Hi, we're using TBB in a fairly simple setup - just parallel_xxx stuff (no complicated heterogeneous graph-based calculations).
So basically we just need TBB to create exact number of threads equal to the number of cores, and bind them to specific cores (via cpu affinity).
In order to do this, at the application startup, I ran a parallel_for on a fake array, waiting for TBB to create as many threads as we need, and set CPU affinity in the observer (so when it comes to actual work all the threads are already set up and it doesn't spend any time creating threads during actual work).
However this method stopped working when we upgraded from 4.1 to 4.3 - TBB didn't create more than 4 threads during this initial warm-up parallel run. (Any pointer how to solve this and force TBB to create the requested number of worker threads will be much appreciated.)
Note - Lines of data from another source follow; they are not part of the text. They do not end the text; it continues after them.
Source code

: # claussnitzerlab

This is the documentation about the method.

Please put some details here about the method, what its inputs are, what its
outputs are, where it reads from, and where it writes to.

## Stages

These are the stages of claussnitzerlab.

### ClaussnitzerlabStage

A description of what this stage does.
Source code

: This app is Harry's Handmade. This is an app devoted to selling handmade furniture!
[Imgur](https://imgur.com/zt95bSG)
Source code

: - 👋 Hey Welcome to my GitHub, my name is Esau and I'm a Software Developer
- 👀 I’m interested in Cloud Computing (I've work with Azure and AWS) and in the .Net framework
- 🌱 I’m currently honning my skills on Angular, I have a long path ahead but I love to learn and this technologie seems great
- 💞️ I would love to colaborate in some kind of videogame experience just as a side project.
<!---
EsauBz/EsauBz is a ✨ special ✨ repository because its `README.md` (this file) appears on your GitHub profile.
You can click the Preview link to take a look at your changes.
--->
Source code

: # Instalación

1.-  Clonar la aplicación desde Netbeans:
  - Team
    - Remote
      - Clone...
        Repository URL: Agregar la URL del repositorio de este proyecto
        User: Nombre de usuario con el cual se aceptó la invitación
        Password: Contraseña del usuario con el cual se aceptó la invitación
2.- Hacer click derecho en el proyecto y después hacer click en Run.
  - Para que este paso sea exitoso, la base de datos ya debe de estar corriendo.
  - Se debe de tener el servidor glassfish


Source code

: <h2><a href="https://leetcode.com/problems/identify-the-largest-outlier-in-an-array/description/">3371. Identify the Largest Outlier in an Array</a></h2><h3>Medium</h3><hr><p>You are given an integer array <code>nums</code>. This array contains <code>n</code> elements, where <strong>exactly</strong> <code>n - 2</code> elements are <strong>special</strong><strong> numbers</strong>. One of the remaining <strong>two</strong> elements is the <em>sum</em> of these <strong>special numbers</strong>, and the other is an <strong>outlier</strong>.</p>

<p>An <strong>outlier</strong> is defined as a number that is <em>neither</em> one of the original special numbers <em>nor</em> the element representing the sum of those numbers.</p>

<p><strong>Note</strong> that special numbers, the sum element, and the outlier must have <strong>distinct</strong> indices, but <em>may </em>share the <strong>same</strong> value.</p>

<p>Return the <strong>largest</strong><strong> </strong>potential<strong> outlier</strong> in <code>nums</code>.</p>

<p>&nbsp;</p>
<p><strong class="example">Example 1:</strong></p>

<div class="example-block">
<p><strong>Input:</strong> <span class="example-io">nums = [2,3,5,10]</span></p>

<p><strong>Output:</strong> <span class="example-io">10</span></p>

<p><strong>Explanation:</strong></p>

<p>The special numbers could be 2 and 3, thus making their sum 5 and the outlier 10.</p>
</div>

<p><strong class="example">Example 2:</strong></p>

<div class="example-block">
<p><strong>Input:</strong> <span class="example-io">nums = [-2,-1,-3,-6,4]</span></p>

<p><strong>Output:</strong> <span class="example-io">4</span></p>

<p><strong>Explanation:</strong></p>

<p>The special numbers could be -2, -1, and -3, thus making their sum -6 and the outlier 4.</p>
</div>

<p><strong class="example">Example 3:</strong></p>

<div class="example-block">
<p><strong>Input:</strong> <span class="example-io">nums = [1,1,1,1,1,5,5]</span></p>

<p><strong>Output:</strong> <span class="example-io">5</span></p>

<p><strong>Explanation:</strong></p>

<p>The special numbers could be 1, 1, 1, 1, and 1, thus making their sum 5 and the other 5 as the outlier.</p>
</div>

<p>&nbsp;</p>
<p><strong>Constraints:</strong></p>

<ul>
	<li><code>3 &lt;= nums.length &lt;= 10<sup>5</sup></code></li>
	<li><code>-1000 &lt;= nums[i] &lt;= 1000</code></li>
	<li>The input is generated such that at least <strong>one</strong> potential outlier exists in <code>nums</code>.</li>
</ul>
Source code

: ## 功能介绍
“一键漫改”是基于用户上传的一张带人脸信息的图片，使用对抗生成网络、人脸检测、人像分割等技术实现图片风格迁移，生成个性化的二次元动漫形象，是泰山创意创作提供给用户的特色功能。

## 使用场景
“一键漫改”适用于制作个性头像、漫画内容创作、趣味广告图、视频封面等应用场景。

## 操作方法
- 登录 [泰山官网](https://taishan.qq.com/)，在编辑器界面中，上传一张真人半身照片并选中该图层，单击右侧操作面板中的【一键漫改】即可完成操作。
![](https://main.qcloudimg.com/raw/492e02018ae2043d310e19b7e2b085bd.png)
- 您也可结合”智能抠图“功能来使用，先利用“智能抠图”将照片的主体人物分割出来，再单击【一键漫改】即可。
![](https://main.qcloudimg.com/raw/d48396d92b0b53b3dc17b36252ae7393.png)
But that wasn't the biggest problem. The biggest problem happened when TBB started creating more worker threads than requested in tbb_init (and even more than the number of cores we actually had). That was the disaster as with such setup (I understand the excuse for this is that TBB will not _run_ at the same time more threads than requested so I kinda shouldn't worry about too many threads created) binding threads to cores doesn't make any sense anymore as there is no way to know which threads will actually run on specific parallel_xxx call. There is just no meaningful way to bind threads to cores and guarantee equal core load - even if I bind them cyclically I may end up with some core running several threads and other cores running none.
So, the question is - how to force TBB to start exactly N number of worker threads bound to specific cores (by observer) and no more? Better on startup, not on actual workload.
P.S. Currently I've rolled back from 4.3 to 4.1.